V. V. Ganeshananthan Joins Creative Writing Faculty
“I'm lucky to have found a home,” says new Creative Writing assistant professor V. V. Ganeshananthan, “with a strong creative writing program that encourages conversation between genres, and is engaged with topics like human rights.”
As Ganeshananthan knows, and every new graduate student in the Creative Writing Program soon learns, the required course EngW 8101 Reading Across Genres also means writing across genres, which must be followed by a workshop or topics course outside of one’s primary genre. Of course, writers of any stripe may apply for the Program’s Scribe for Human Rights Fellowship, which provides support for an MFA student to design and undertake a short writing project related to human rights.

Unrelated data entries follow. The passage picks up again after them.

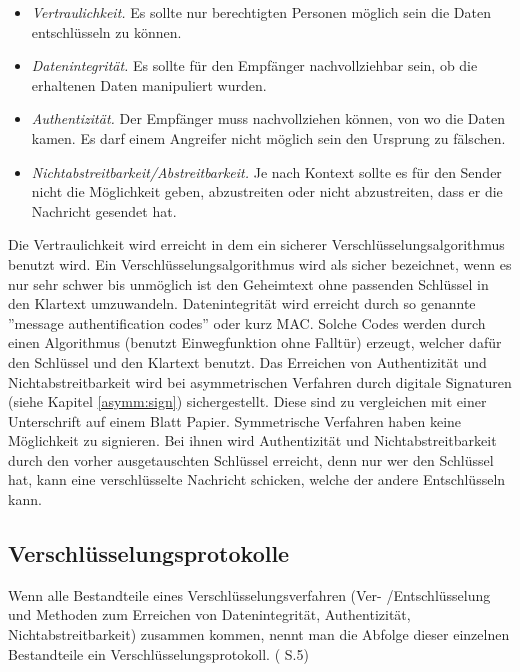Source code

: \documentclass[a4paper,12pt,titlepage]{article}
\begin{document}
\begin{itemize}
\item \textit{Vertraulichkeit.} Es sollte nur berechtigten Personen möglich sein die Daten entschlüsseln zu können.

\item \textit{Datenintegrität.} Es sollte für den Empfänger nachvollziehbar sein, ob die erhaltenen Daten manipuliert wurden.

\item \textit{Authentizität.} Der Empfänger muss nachvollziehen können, von wo die Daten kamen. Es darf einem Angreifer nicht möglich sein den Ursprung zu fälschen.

\item \textit{Nichtabstreitbarkeit/Abstreitbarkeit.} Je nach Kontext sollte es für den Sender nicht die Möglichkeit geben, abzustreiten oder nicht abzustreiten, dass er die Nachricht gesendet hat.
\end{itemize} %
Die Vertraulichkeit wird erreicht in dem ein sicherer Verschlüsselungsalgorithmus benutzt wird. Ein Verschlüsselungsalgorithmus wird als sicher bezeichnet, wenn es nur sehr schwer bis unmöglich ist den Geheimtext ohne passenden Schlüssel in den Klartext umzuwandeln. Datenintegrität wird erreicht durch so genannte ''message authentification codes'' oder kurz MAC. Solche Codes werden durch einen Algorithmus (benutzt Einwegfunktion ohne Falltür) erzeugt, welcher dafür den Schlüssel und den Klartext benutzt. Das Erreichen von Authentizität und Nichtabstreitbarkeit wird bei asymmetrischen Verfahren durch digitale Signaturen (siehe Kapitel \ref{asymm:sign}) sichergestellt. Diese sind zu vergleichen mit einer Unterschrift auf einem Blatt Papier. Symmetrische Verfahren haben keine Möglichkeit zu signieren. Bei ihnen wird Authentizität und Nichtabstreitbarkeit durch den vorher ausgetauschten Schlüssel erreicht, denn nur wer den Schlüssel hat, kann eine verschlüsselte Nachricht schicken, welche der andere Entschlüsseln kann.

\subsection{Verschlüsselungsprotokolle}
Wenn alle Bestandteile eines Verschlüsselungsverfahren (Ver- /Entschlüsselung und Methoden zum Erreichen von Datenintegrität, Authentizität, Nichtabstreitbarkeit) zusammen kommen, nennt man die Abfolge dieser einzelnen Bestandteile ein Verschlüsselungsprotokoll. (\cite{delfs_knebl} S.5)
\end{document}

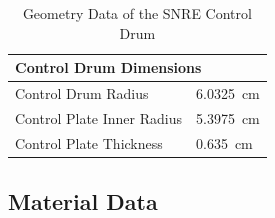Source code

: \documentclass[8pt,a5paper]{article}
\begin{document}
\begin{table}[h!]
    \label{table: Table 5}
    \centering
    \small
    \caption{Geometry Data of the SNRE Control Drum}
    \begin{tabular}{|l|l|}
    \hline
    \multicolumn{2}{|l|}{\textbf{Control Drum Dimensions}}\\\hline
    Control Drum Radius & \SI{6.0325}{cm}\\
    Control Plate Inner Radius & \SI{5.3975}{cm}\\
    Control Plate Thickness & \SI{0.635}{cm}\\\hline
    \end{tabular}
\end{table}

\subsection*{Material Data}
\end{document}
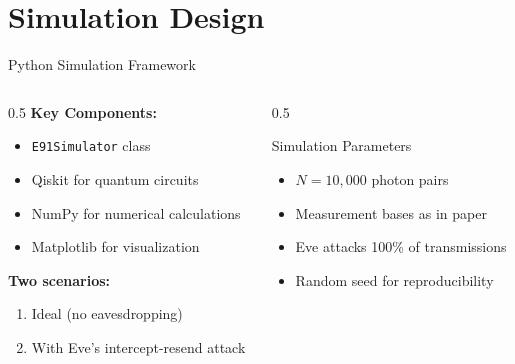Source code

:\documentclass[10pt]{beamer}
\begin{document}
\section{Simulation Design}

\begin{frame}{Python Simulation Framework}
    \begin{columns}
        \begin{column}{0.5\textwidth}
            \textbf{Key Components:}
            \begin{itemize}
                \item \texttt{E91Simulator} class
                \item Qiskit for quantum circuits
                \item NumPy for numerical calculations
                \item Matplotlib for visualization
            \end{itemize}
            
            \vspace{3mm}
            \textbf{Two scenarios:}
            \begin{enumerate}
                \item Ideal (no eavesdropping)
                \item With Eve's intercept-resend attack
            \end{enumerate}
        \end{column}
        
        \begin{column}{0.5\textwidth}
            \begin{block}{Simulation Parameters}
                \begin{itemize}
                    \item $N = 10,000$ photon pairs
                    \item Measurement bases as in paper
                    \item Eve attacks 100\% of transmissions
                    \item Random seed for reproducibility
                \end{itemize}
            \end{block}
        \end{column}
    \end{columns}
\end{frame}
\end{document}
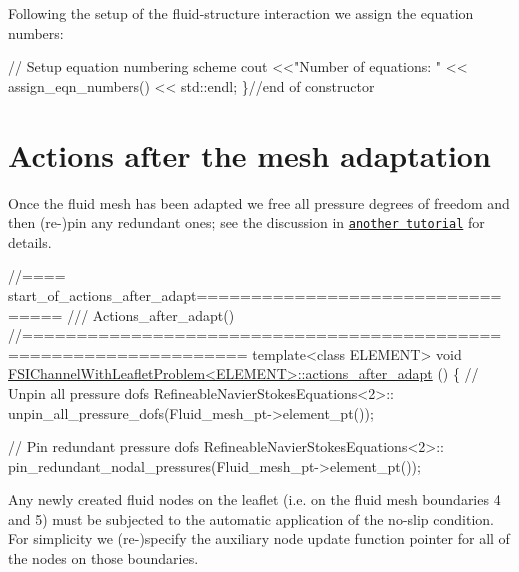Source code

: Following the setup of the fluid-\/structure interaction we assign the equation numbers\+:


\begin{DoxyCodeInclude}
 \textcolor{comment}{// Setup equation numbering scheme}
 cout <<\textcolor{stringliteral}{"Number of equations: "} << assign\_eqn\_numbers() << std::endl; 
\}\textcolor{comment}{//end of constructor}

\end{DoxyCodeInclude}




 

\hypertarget{index_adapt}{}\section{Actions after the mesh adaptation}\label{index_adapt}
Once the fluid mesh has been adapted we free all pressure degrees of freedom and then (re-\/)pin any redundant ones; see the discussion in \href{../../../navier_stokes/adaptive_driven_cavity/html/index.html}{\tt another tutorial} for details.


\begin{DoxyCodeInclude}
\textcolor{comment}{//==== start\_of\_actions\_after\_adapt=================================}
\textcolor{comment}{/// Actions\_after\_adapt()}
\textcolor{comment}{}\textcolor{comment}{//==================================================================}
\textcolor{keyword}{template}<\textcolor{keyword}{class} ELEMENT>
\textcolor{keywordtype}{void} \hyperlink{classFSIChannelWithLeafletProblem_acc3f4745ea9b4524aebbc4f2556d1286}{FSIChannelWithLeafletProblem<ELEMENT>::actions\_after\_adapt}
      ()
\{
 \textcolor{comment}{// Unpin all pressure dofs}
 RefineableNavierStokesEquations<2>::
  unpin\_all\_pressure\_dofs(Fluid\_mesh\_pt->element\_pt());
 
 \textcolor{comment}{// Pin redundant pressure dofs}
 RefineableNavierStokesEquations<2>::
  pin\_redundant\_nodal\_pressures(Fluid\_mesh\_pt->element\_pt());

\end{DoxyCodeInclude}


Any newly created fluid nodes on the leaflet (i.\+e. on the fluid mesh boundaries 4 and 5) must be subjected to the automatic application of the no-\/slip condition. For simplicity we (re-\/)specify the auxiliary node update function pointer for all of the nodes on those boundaries.


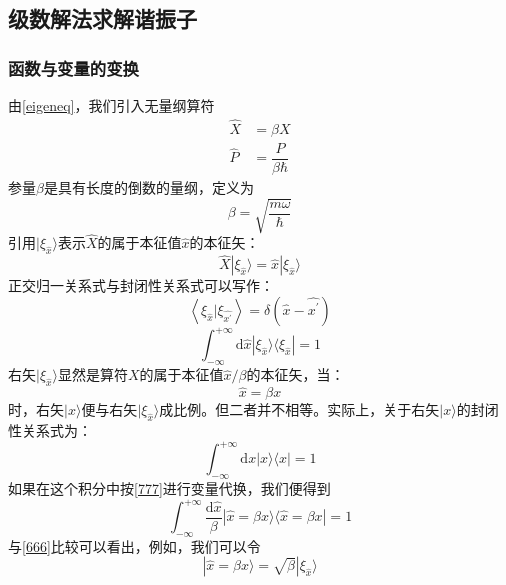\documentclass[]{article}
\begin{document}
\subsection{级数解法求解谐振子}
\subsubsection{函数与变量的变换}
由\eqref{eigeneq}，我们引入无量纲算符
\begin{align}
	\widehat{X}&=\beta X\nonumber\\
	\widehat{P}&=\dfrac{P}{\beta\hbar}
\end{align}
参量$\beta$是具有长度的倒数的量纲，定义为
\begin{equation}
	\beta=\sqrt{\dfrac{m\omega}{\hbar}}
\end{equation}
引用$|\xi_{\widehat{x}}\rangle$表示$\widehat{X}$的属于本征值$\widehat{x}$的本征矢：
\begin{equation}
	\widehat{X}|\xi_{\widehat{x}}\rangle=\widehat{x}|\xi_{\widehat{x}}\rangle
\end{equation}
正交归一关系式与封闭性关系式可以写作：
\begin{equation}
	\left\langle \xi_{\widehat{x}}|\xi_{\widehat{x^\prime}}\right\rangle =\delta(\widehat{x}-\widehat{x^\prime})
\end{equation}
\begin{equation}
	\int^{+\infty}_{-\infty}\mathrm{d}\widehat{x}|\xi_{\widehat{x}}\rangle\langle\xi_{\widehat{x}}|=1
	\label{666}
\end{equation}
右矢$|\xi_{\widehat{x}}\rangle$显然是算符$X$的属于本征值$\widehat{x}/\beta $的本征矢，当：
\begin{equation}
	\widehat{x}=\beta x
	\label{777}
\end{equation}
时，右矢$|x\rangle$便与右矢$|\xi_{\widehat{x}}\rangle$成比例。但二者并不相等。实际上，关于右矢$|x\rangle$的封闭性关系式为：
\begin{equation}
	\int^{+\infty}_{-\infty}\mathrm{d}x|x\rangle\langle x|=1
\end{equation}
如果在这个积分中按\eqref{777}进行变量代换，我们便得到
\begin{equation}
	\int^{+\infty}_{-\infty}\dfrac{\mathrm{d}\widehat{x}}{\beta}|\widehat{x}=\beta x\rangle\langle \widehat{x}=\beta x|=1
\end{equation}
与\eqref{666}比较可以看出，例如，我们可以令
\begin{equation}
	|\widehat{x}=\beta x\rangle=\sqrt{\beta}|\xi_{\widehat{x}}\rangle
\end{equation}
\end{document}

Ganeshananthan herself regularly tacks between genres. She is the author of Love Marriage (2008), a novel set in Sri Lanka and some of its diaspora communities. But she is also a journalist and a former vice president of the South Asian Journalists Association. Her fiction, essays, reviews, and media criticism have appeared in Granta, The New York Times, The Atlantic Monthly, The Washington Post, Ploughshares, and The Best American Nonrequired Reading 2014, among others.
Ganeshananthan was raised in Maryland. “I think it shaped my interest in writing and politics,” she reports. “I grew up reading The Washington Post, and I miss seeing it in print. It was one of my first and best writing teachers.”
After graduating from Harvard College, where she was an editor at The Harvard Crimson, Ganeshananthan attended the Iowa Writers’ Workshop. She then earned an MA at Columbia University’s Graduate School of Journalism, where she specialized in arts and culture journalism as a Bollinger Fellow.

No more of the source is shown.